** Description of the task **
Output the first line below and each one after it, exactly, up to and including the line holding "## USE CASE". Pictures should not be copied.

** Records supplied **

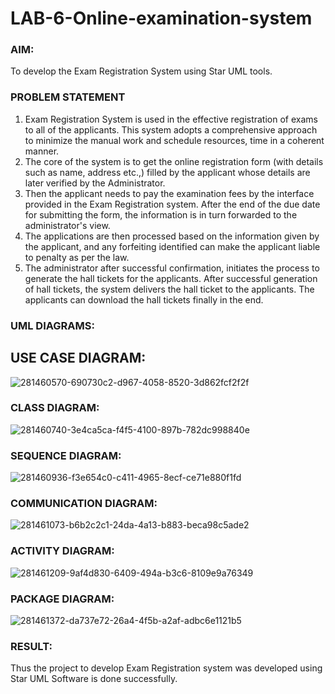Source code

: # LAB-6-Online-examination-system
### AIM:
To develop the Exam Registration System using Star UML tools.
### PROBLEM STATEMENT
1. Exam Registration System is used in the effective registration of exams to all of the
applicants. This system adopts a comprehensive approach to minimize the manual work and
schedule resources, time in a coherent manner.
2. The core of the system is to get the online registration form (with details such as name,
address etc.,) filled by the applicant whose details are later verified by the Administrator.
3. Then the applicant needs to pay the examination fees by the interface provided in the
Exam Registration system. After the end of the due date for submitting the form, the
information is in turn forwarded to the administrator's view.
4. The applications are then processed based on the information given by the applicant,
and any forfeiting identified can make the applicant liable to penalty as per the law.
5. The administrator after successful confirmation, initiates the process to generate the
hall tickets for the applicants. After successful generation of hall tickets, the system delivers
the hall ticket to the applicants. The applicants can download the hall tickets finally in the end.
### UML DIAGRAMS:

## USE CASE DIAGRAM:
![281460570-690730c2-d967-4058-8520-3d862fcf2f2f](https://github.com/Aravindsamy04/LAB-6-Online-examination-system/assets/113497037/4f523060-00bb-4188-9112-5138c7ec8ad7)
### CLASS DIAGRAM:

![281460740-3e4ca5ca-f4f5-4100-897b-782dc998840e](https://github.com/Aravindsamy04/LAB-6-Online-examination-system/assets/113497037/b8425999-a33b-4d80-8243-5da560ecb564)

### SEQUENCE DIAGRAM:
![281460936-f3e654c0-c411-4965-8ecf-ce71e880f1fd](https://github.com/Aravindsamy04/LAB-6-Online-examination-system/assets/113497037/d761820a-5296-4a01-96bc-7f5463e91afe)

### COMMUNICATION DIAGRAM:
![281461073-b6b2c2c1-24da-4a13-b883-beca98c5ade2](https://github.com/Aravindsamy04/LAB-6-Online-examination-system/assets/113497037/360fc708-ae67-4a75-b25c-74bef1120483)



### ACTIVITY DIAGRAM:

![281461209-9af4d830-6409-494a-b3c6-8109e9a76349](https://github.com/Aravindsamy04/LAB-6-Online-examination-system/assets/113497037/f42a2762-aa9d-44f5-abd5-11475dc7129c)


### PACKAGE DIAGRAM:

![281461372-da737e72-26a4-4f5b-a2af-adbc6e1121b5](https://github.com/Aravindsamy04/LAB-6-Online-examination-system/assets/113497037/39adb4e7-56df-4f44-b078-00c70477089d)

### RESULT:
Thus the project to develop Exam Registration system was developed using Star UML Software is done successfully.

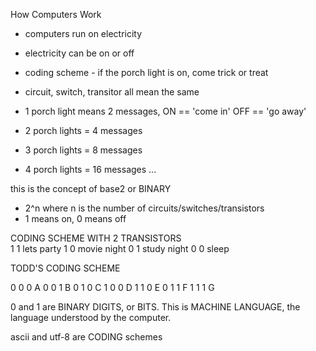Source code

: How Computers Work

- computers run on electricity
- electricity can be on or off
- coding scheme - if the porch light is on, come trick or treat
- circuit, switch, transitor all mean the same

- 1 porch light means 2 messages, ON == 'come in' OFF == 'go away'
- 2 porch lights = 4 messages
- 3 porch lights = 8 messages
- 4 porch lights = 16 messages
...

this is the concept of base2 or BINARY

- 2^n where n is the number of circuits/switches/transistors
- 1 means on, 0 means off

CODING SCHEME WITH 2 TRANSISTORS    
1 1     lets party
1 0     movie night
0 1     study night
0 0     sleep

TODD'S CODING SCHEME

0 0 0       A
0 0 1       B
0 1 0       C
1 0 0       D
1 1 0       E
0 1 1       F
1 1 1       G

0 and 1 are BINARY DIGITS, or BITS. This is MACHINE LANGUAGE,
the language understood by the computer.

ascii and utf-8 are CODING schemes



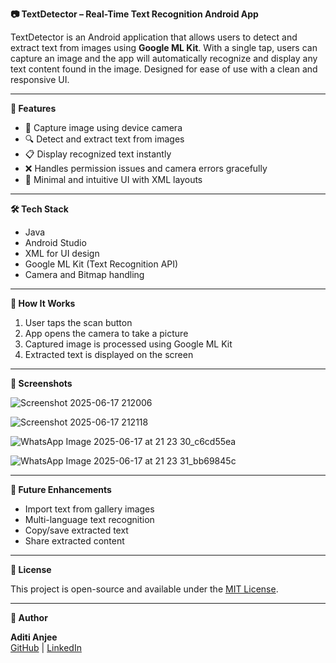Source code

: **📷 TextDetector – Real-Time Text Recognition Android App**

TextDetector is an Android application that allows users to detect and extract text from images using **Google ML Kit**. With a single tap, users can capture an image and the app will automatically recognize and display any text content found in the image. Designed for ease of use with a clean and responsive UI.

---

**📱 Features**

- 📸 Capture image using device camera
- 🔍 Detect and extract text from images
- 📋 Display recognized text instantly
- ❌ Handles permission issues and camera errors gracefully
- 🎨 Minimal and intuitive UI with XML layouts

---

**🛠️ Tech Stack**

- Java
- Android Studio
- XML for UI design
- Google ML Kit (Text Recognition API)
- Camera and Bitmap handling

---

**🚀 How It Works**

1. User taps the scan button
2. App opens the camera to take a picture
3. Captured image is processed using Google ML Kit
4. Extracted text is displayed on the screen

---

**📸 Screenshots**

![Screenshot 2025-06-17 212006](https://github.com/user-attachments/assets/791fbd86-cd27-4b88-b08e-8e9207a1c327)

![Screenshot 2025-06-17 212118](https://github.com/user-attachments/assets/0cf17330-592b-4ea8-aff8-aeb873c01e9a)

![WhatsApp Image 2025-06-17 at 21 23 30_c6cd55ea](https://github.com/user-attachments/assets/fa92050a-6dc8-4cda-bbae-4d4e14d57375)

![WhatsApp Image 2025-06-17 at 21 23 31_bb69845c](https://github.com/user-attachments/assets/81e7d31a-f327-4ff1-b77d-493bd0cc3899)

---

**🧪 Future Enhancements**

- Import text from gallery images
- Multi-language text recognition
- Copy/save extracted text
- Share extracted content

---

**📄 License**

This project is open-source and available under the [MIT License](LICENSE).

---

**👤 Author**

**Aditi Anjee**  
[GitHub](https://github.com/Aditi-Anjee) | [LinkedIn](https://www.linkedin.com/in/aditi-anjee-331296251/)
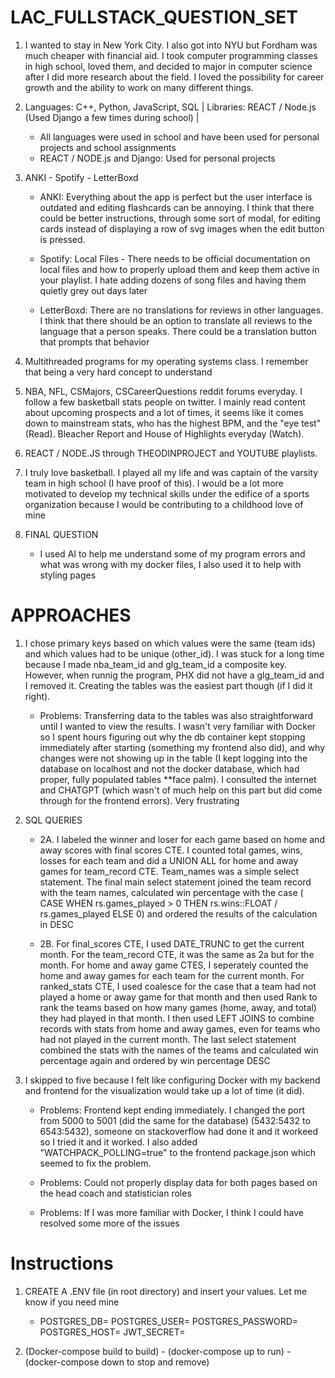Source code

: # LAC_FULLSTACK_QUESTION_SET

1. I wanted to stay in New York City. I also got into NYU but Fordham was much cheaper with financial aid. I took computer programming classes in high school, loved them, and decided to major in computer science after I did more research about the field. I loved the possibility for career growth and the ability to work on many different things.
2. Languages: C++, Python, JavaScript, SQL | Libraries: REACT / Node.js (Used Django a few times during school) | 
    - All languages were used in school and have been used for personal projects and school assignments
    - REACT / NODE.js and Django: Used for personal projects
3. ANKI - Spotify - LetterBoxd
    - ANKI: Everything about the app is perfect but the user interface is outdated and editing flashcards can be annoying. I think that there could be better instructions, through some sort of modal, for editing cards instead of displaying a row of svg images when the edit button is pressed. 

    - Spotify: Local Files - There needs to be official documentation on local files and how to properly upload them and keep them active in your playlist. I hate adding dozens of song files and having them quietly grey out days later

    - LetterBoxd: There are no translations for reviews in other languages. I think that there should be an option to translate all reviews to the language that a person speaks. There could be a translation button that prompts that behavior

4. Multithreaded programs for my operating systems class. I remember that being a very hard concept to understand
5. NBA, NFL, CSMajors, CSCareerQuestions reddit forums everyday. I follow a few basketball stats people on twitter. I mainly read content about upcoming prospects and a lot of times, it seems like it comes down to mainstream stats, who has the highest BPM, and the "eye test"(Read). Bleacher Report and House of Highlights everyday (Watch).  
6. REACT / NODE.JS through THEODINPROJECT and YOUTUBE playlists. 

7. I truly love basketball. I played all my life and was captain of the varsity team in high school (I have proof of this). I would be a lot more motivated to develop my technical skills under the edifice of a sports organization because I would be contributing to a childhood love of mine

8. FINAL QUESTION
    - I used AI to help me understand some of my program errors and what was wrong with my docker files, I also used it to help with styling pages


# APPROACHES 
1. I chose primary keys based on which values were the same (team ids) and which values had to be unique (other_id). I was stuck for a long time because I made nba_team_id and glg_team_id a composite key. However, when runnig the program, PHX did not have a glg_team_id and I removed  it. Creating the tables was the easiest part though (if I did it right). 
    - Problems: Transferring data to the tables was also straightforward until I wanted to view the results. I wasn't very familiar with Docker so I spent hours figuring out why the db container kept stopping immediately after starting (something my frontend also did), and why changes were not showing up in the table (I kept logging into the database on localhost and not the docker database, which had proper, fully populated tables **face palm). I consulted the internet and CHATGPT (which wasn't of much help on this part but did come through for the frontend errors). Very frustrating
2. SQL QUERIES
    - 2A. I labeled the winner and loser for each game based on home and away scores with final scores CTE. I counted total games, wins, losses for each team and did a UNION ALL for home and away games for team_record CTE. Team_names was a simple select statement. The final main select statement joined the team record with the team names, calculated win percentage with the case ( CASE WHEN rs.games_played > 0 THEN rs.wins::FLOAT / rs.games_played ELSE 0) and ordered the results of the calculation in DESC

    - 2B. For final_scores CTE, I used DATE_TRUNC to get the current month. For the team_record CTE, it was the same as 2a but for the month. For home and away game CTES, I seperately counted the home and away games for each team for the current month. For ranked_stats CTE, I used coalesce for the case that a team had not played a home or away game for that month and then used Rank to rank the teams based on how many games (home, away, and total) they had played in that month. I then used LEFT JOINS to combine records with stats from home and away games, even for teams who had not played in the current month. The last select statement combined the stats with the names of the teams and calculated win percentage again and ordered by win percentage DESC

5. I skipped to five because I felt like configuring Docker with my backend and frontend for the visualization would take up a lot of time (it did). 
    - Problems: Frontend kept ending immediately. I changed the port from 5000 to 5001 (did the same for the database) (5432:5432 to 6543:5432), someone on stackoverflow had done it and it workeed so I tried it and it worked. I also added "WATCHPACK_POLLING=true" to the frontend package.json which seemed to fix the problem.

    - Problems: Could not properly display data for both pages based on the head coach and statistician roles

    - Problems: If I was more familiar with Docker, I think I could have resolved some more of the issues


# Instructions

1. CREATE A .ENV file (in root directory) and insert your values. Let me know if you need mine
    - POSTGRES_DB=
      POSTGRES_USER=
      POSTGRES_PASSWORD=
      POSTGRES_HOST=
      JWT_SECRET=

2. (Docker-compose build to build) - (docker-compose up to run) - (docker-compose down to stop and remove)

** Result of this exercise **
Source code

: # LAB-6-Online-examination-system
### AIM:
To develop the Exam Registration System using Star UML tools.
### PROBLEM STATEMENT
1. Exam Registration System is used in the effective registration of exams to all of the
applicants. This system adopts a comprehensive approach to minimize the manual work and
schedule resources, time in a coherent manner.
2. The core of the system is to get the online registration form (with details such as name,
address etc.,) filled by the applicant whose details are later verified by the Administrator.
3. Then the applicant needs to pay the examination fees by the interface provided in the
Exam Registration system. After the end of the due date for submitting the form, the
information is in turn forwarded to the administrator's view.
4. The applications are then processed based on the information given by the applicant,
and any forfeiting identified can make the applicant liable to penalty as per the law.
5. The administrator after successful confirmation, initiates the process to generate the
hall tickets for the applicants. After successful generation of hall tickets, the system delivers
the hall ticket to the applicants. The applicants can download the hall tickets finally in the end.
### UML DIAGRAMS:

## USE CASE DIAGRAM:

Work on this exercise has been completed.